Your answer consists of the lines in the data that contain "within". Copy each of them.

*** Opening EXTRACTED ENTRIES ***

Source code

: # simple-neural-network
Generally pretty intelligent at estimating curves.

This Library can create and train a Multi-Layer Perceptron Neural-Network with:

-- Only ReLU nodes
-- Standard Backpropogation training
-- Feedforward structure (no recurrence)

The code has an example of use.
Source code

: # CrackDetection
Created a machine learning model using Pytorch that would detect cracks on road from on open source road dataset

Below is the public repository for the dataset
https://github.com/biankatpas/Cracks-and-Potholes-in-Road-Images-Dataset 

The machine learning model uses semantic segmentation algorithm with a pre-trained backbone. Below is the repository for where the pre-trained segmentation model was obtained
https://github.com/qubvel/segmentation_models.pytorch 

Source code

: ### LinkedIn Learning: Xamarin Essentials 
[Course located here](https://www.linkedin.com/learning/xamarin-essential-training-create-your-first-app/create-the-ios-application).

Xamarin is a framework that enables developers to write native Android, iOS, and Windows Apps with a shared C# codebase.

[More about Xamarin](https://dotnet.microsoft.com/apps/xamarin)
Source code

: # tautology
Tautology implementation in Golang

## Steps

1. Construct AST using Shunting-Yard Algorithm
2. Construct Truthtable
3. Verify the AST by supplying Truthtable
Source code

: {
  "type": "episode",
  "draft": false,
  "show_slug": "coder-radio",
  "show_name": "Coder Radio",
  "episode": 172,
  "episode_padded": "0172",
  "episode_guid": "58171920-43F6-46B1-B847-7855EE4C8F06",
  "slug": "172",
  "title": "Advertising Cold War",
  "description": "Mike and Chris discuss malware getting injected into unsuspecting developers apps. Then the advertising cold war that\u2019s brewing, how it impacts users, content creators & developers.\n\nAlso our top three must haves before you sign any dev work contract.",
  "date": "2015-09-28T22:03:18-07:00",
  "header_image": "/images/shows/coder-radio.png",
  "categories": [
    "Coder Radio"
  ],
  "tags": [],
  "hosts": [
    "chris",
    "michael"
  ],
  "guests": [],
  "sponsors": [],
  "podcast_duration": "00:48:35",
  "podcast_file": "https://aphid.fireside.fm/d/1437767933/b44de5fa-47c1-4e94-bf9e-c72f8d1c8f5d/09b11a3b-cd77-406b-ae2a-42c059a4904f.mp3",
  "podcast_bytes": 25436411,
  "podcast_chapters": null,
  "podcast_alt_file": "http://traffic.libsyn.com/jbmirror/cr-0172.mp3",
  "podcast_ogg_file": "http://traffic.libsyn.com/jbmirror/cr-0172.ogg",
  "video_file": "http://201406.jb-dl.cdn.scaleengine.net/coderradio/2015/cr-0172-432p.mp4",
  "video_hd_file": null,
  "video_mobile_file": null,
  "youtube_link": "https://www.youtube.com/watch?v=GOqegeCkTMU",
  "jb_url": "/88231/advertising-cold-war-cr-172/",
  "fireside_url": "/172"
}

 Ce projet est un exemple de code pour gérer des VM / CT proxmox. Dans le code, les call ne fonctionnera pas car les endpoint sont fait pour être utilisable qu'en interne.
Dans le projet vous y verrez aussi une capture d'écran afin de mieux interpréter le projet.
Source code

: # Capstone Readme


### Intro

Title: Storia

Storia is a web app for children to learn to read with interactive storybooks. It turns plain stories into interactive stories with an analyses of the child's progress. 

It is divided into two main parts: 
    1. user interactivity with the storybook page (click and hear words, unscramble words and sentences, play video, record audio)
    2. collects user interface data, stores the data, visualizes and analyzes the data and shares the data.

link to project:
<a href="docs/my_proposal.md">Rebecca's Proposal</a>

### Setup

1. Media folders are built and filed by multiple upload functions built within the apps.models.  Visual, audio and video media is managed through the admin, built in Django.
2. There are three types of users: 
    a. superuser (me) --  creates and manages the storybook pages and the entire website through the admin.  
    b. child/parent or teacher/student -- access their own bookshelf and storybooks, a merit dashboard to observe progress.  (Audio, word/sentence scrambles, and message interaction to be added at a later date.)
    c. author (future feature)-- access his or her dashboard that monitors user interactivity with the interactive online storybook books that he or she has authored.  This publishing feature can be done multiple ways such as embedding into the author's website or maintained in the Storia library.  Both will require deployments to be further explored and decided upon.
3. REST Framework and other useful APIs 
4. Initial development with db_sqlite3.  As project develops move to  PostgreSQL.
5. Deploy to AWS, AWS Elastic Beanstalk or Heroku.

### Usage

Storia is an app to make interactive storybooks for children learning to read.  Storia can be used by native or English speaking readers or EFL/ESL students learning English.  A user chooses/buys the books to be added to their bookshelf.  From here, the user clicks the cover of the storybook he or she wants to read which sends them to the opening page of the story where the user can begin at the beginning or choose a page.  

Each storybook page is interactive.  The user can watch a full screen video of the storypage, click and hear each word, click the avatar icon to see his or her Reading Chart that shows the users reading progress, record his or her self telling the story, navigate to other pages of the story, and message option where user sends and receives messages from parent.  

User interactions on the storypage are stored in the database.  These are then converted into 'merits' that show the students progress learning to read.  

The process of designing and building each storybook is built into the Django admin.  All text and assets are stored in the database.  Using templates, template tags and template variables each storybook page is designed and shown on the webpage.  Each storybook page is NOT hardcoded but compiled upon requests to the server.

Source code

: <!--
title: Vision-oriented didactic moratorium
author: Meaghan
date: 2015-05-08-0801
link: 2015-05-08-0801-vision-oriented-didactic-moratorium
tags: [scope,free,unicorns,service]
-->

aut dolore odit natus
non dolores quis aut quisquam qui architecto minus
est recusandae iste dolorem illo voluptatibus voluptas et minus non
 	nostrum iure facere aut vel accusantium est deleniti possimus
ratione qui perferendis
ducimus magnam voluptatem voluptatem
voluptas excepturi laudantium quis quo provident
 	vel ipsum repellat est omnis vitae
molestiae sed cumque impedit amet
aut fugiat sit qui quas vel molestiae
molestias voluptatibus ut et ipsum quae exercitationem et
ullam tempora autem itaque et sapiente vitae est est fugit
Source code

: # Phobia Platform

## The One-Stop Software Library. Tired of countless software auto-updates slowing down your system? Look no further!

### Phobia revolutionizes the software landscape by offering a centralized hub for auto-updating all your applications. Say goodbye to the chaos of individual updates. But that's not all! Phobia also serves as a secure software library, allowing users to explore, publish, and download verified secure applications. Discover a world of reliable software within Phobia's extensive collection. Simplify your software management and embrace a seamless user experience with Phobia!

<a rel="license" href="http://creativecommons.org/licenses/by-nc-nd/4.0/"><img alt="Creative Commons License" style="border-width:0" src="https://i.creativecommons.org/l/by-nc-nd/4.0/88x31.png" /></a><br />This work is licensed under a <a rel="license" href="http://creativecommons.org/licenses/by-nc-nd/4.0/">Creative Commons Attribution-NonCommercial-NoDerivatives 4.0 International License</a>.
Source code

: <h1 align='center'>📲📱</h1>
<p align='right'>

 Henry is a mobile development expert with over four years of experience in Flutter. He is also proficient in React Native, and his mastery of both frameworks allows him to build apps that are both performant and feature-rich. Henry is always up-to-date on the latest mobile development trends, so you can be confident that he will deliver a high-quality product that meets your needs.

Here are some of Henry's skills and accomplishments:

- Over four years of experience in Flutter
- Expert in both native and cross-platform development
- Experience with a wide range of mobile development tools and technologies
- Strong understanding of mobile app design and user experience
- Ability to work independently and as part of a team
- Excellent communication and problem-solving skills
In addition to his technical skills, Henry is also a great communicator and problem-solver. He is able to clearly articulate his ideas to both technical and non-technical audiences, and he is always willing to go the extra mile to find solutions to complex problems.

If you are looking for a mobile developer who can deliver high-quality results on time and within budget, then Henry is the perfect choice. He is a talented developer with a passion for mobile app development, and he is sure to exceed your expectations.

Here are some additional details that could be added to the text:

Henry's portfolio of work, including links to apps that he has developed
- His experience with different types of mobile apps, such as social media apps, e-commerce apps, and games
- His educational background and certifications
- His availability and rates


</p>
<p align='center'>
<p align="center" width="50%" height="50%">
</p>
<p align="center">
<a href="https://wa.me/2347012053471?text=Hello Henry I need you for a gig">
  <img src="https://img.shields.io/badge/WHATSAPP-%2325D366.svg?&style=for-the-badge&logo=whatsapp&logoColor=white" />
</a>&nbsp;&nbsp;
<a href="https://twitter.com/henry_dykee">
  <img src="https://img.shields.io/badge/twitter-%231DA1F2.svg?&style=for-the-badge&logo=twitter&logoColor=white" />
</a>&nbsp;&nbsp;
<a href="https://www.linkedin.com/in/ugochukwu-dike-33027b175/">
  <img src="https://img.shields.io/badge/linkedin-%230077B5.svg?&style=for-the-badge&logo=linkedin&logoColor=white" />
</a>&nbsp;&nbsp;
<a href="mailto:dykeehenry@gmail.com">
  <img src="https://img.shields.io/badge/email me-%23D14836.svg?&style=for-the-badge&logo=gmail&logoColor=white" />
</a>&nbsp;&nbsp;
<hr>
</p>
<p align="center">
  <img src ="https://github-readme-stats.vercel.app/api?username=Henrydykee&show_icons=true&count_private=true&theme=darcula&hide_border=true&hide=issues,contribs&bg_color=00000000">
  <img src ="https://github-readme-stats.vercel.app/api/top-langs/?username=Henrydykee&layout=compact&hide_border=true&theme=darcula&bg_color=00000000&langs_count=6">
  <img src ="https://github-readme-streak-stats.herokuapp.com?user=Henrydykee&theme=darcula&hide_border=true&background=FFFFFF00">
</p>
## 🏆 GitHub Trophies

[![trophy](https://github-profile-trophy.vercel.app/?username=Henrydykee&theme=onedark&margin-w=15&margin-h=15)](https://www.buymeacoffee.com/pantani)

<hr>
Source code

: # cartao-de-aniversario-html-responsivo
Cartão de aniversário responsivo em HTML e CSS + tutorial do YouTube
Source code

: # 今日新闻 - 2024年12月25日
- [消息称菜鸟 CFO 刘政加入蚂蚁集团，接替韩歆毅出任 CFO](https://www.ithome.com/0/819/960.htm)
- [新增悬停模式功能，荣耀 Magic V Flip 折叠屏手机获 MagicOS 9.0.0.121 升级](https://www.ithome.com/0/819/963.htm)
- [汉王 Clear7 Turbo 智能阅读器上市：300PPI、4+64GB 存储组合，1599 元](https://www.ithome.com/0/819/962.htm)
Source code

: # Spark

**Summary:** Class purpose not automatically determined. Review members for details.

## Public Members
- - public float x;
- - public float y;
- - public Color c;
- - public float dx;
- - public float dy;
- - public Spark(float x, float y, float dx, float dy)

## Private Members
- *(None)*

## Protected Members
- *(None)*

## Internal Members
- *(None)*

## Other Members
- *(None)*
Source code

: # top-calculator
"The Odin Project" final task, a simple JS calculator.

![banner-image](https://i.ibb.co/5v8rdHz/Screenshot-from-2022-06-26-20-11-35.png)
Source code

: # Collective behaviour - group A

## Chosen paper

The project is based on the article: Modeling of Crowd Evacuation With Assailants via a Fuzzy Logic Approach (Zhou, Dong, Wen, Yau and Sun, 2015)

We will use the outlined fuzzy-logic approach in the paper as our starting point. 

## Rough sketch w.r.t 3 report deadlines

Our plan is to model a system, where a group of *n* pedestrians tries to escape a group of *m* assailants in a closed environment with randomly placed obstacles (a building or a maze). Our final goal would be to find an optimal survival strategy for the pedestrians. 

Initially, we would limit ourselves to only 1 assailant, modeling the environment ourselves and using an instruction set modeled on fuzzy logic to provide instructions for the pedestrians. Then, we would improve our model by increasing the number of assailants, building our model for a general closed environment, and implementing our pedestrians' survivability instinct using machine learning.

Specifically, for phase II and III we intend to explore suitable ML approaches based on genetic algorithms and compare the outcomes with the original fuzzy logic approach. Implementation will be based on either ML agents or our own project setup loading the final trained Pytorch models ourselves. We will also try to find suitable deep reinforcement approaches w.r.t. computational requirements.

*** Closing EXTRACTED ENTRIES ***

◆ RESULT BELOW ◆
1. Media folders are built and filed by multiple upload functions built within the apps.models.  Visual, audio and video media is managed through the admin, built in Django.
### Phobia revolutionizes the software landscape by offering a centralized hub for auto-updating all your applications. Say goodbye to the chaos of individual updates. But that's not all! Phobia also serves as a secure software library, allowing users to explore, publish, and download verified secure applications. Discover a world of reliable software within Phobia's extensive collection. Simplify your software management and embrace a seamless user experience with Phobia!
If you are looking for a mobile developer who can deliver high-quality results on time and within budget, then Henry is the perfect choice. He is a talented developer with a passion for mobile app development, and he is sure to exceed your expectations.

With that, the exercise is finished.